If you are getting your information from videos on YouTube chances are you are less educated then if you had not got any information at all......didn't Thomas Jefferson say something like that about newspapers. Especially if you are getting your information from the Money Master or Web of Debt videos.

If you didn't know or don't know that a dollar created by the Fed is a liability you quite simply don't have a clue about banking.

When a bank takes in someone's money it becomes a liability on the balance sheet of the bank, there are regulations that require that the bank keep a certain portion of that liquid in case the person wants it back. The "excess" of the requirement can and is lent into the banking system in the form of Fed funds. They place these excess reserves at the fed and other banks that are short reserves borrow from the system. The Fed controls the amount of reserves to determine the amount and interest they want someone to pay. This is how they control short term rates. There is a 2 week maintenance period in which this takes place....come up short to often and the chances increase that you will be audited.....and no one wants that.

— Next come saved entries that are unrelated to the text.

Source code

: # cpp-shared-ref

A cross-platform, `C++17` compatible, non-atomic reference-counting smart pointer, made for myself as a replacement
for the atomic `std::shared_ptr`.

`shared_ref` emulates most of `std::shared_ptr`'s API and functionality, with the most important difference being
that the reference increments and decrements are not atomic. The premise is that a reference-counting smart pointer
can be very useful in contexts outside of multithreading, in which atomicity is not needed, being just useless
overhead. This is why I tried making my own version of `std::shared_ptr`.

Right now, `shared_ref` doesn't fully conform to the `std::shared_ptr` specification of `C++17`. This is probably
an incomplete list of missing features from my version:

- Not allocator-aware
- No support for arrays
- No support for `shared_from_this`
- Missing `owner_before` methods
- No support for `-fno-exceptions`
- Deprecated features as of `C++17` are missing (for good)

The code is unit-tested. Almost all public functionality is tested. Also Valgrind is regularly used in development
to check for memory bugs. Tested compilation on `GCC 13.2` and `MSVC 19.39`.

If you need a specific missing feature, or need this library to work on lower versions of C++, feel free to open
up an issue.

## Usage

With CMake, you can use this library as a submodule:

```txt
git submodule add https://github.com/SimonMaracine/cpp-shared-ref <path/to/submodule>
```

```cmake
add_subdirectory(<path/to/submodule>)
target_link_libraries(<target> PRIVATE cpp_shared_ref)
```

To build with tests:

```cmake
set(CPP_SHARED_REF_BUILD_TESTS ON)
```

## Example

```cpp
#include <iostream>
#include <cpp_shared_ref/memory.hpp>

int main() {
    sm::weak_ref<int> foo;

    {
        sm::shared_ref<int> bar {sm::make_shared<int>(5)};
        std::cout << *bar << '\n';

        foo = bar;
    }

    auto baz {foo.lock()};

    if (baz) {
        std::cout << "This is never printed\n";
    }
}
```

Banks are in the business of borrowing short term and lending long term.....and as long as the yield curve stays positive they earn the net interest margin.

On the other side of the balance sheet,The banks can lend out money and when they do this becomes an asset on the banks balance sheet and yes it is money created out of thin air but the amount of loans are control by the amount of leverage the bank is allowed by regulation, they must maintain a certain amount of capital to remain solvent. Assets = Liabilities + Shareholder Equity.

The trick is how much to hold back and keep in shareholder equity in cash and cash reserves......and how much to lend out either to the Fed Funds market or as an assets....the bank cannot just lend without the restrictions of sound financial judgment.

Every time a financial crisis hits this flawed analysis come out of hiding because people see the banks sitting on all these excess reserves and think that all loans can be created and financed by the Fed......If that was the case then answer this one important question.

Why in the world would the banks need or want securitization?
Your theory just fell apart.

"Before we can ever ask how things might go wrong; we must first explain how they could ever go right"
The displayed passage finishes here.